═════ RECORDS SHOWN ═════
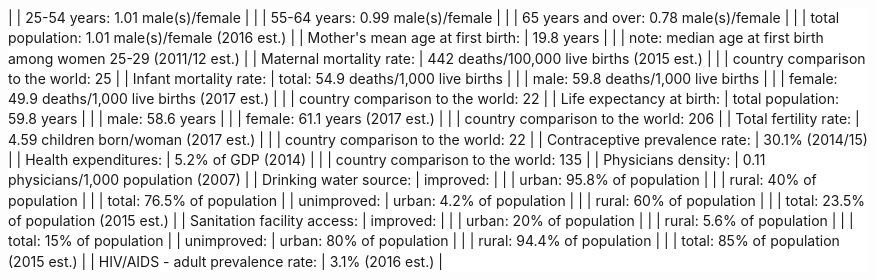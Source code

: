 | | 25-54 years: 1.01 male(s)/female |
| | 55-64 years: 0.99 male(s)/female |
| | 65 years and over: 0.78 male(s)/female |
| | total population: 1.01 male(s)/female (2016 est.) |
| Mother's mean age at first birth: | 19.8 years |
| | note: median age at first birth among women 25-29 (2011/12 est.) |
| Maternal mortality rate: | 442 deaths/100,000 live births (2015 est.) |
| | country comparison to the world: 25 |
| Infant mortality rate: | total: 54.9 deaths/1,000 live births |
| | male: 59.8 deaths/1,000 live births |
| | female: 49.9 deaths/1,000 live births (2017 est.) |
| | country comparison to the world: 22 |
| Life expectancy at birth: | total population: 59.8 years |
| | male: 58.6 years |
| | female: 61.1 years (2017 est.) |
| | country comparison to the world: 206 |
| Total fertility rate: | 4.59 children born/woman (2017 est.) |
| | country comparison to the world: 22 |
| Contraceptive prevalence rate: | 30.1% (2014/15) |
| Health expenditures: | 5.2% of GDP (2014) |
| | country comparison to the world: 135 |
| Physicians density: | 0.11 physicians/1,000 population (2007) |
| Drinking water source: | improved: |
| | urban: 95.8% of population |
| | rural: 40% of population |
| | total: 76.5% of population |
| unimproved: | urban: 4.2% of population |
| | rural: 60% of population |
| | total: 23.5% of population (2015 est.) |
| Sanitation facility access: | improved: |
| | urban: 20% of population |
| | rural: 5.6% of population |
| | total: 15% of population |
| unimproved: | urban: 80% of population |
| | rural: 94.4% of population |
| | total: 85% of population (2015 est.) |
| HIV/AIDS - adult prevalence rate: | 3.1% (2016 est.) |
═════
◆ **DESCRIPTION OF THE TASK**: Print exactly the lines from the one with "59.8 deaths/1,000 live births |" through the last line of the material, including both, and no others.

◆ **ANSWER BELOW**:
| | male: 59.8 deaths/1,000 live births |
| | female: 49.9 deaths/1,000 live births (2017 est.) |
| | country comparison to the world: 22 |
| Life expectancy at birth: | total population: 59.8 years |
| | male: 58.6 years |
| | female: 61.1 years (2017 est.) |
| | country comparison to the world: 206 |
| Total fertility rate: | 4.59 children born/woman (2017 est.) |
| | country comparison to the world: 22 |
| Contraceptive prevalence rate: | 30.1% (2014/15) |
| Health expenditures: | 5.2% of GDP (2014) |
| | country comparison to the world: 135 |
| Physicians density: | 0.11 physicians/1,000 population (2007) |
| Drinking water source: | improved: |
| | urban: 95.8% of population |
| | rural: 40% of population |
| | total: 76.5% of population |
| unimproved: | urban: 4.2% of population |
| | rural: 60% of population |
| | total: 23.5% of population (2015 est.) |
| Sanitation facility access: | improved: |
| | urban: 20% of population |
| | rural: 5.6% of population |
| | total: 15% of population |
| unimproved: | urban: 80% of population |
| | rural: 94.4% of population |
| | total: 85% of population (2015 est.) |
| HIV/AIDS - adult prevalence rate: | 3.1% (2016 est.) |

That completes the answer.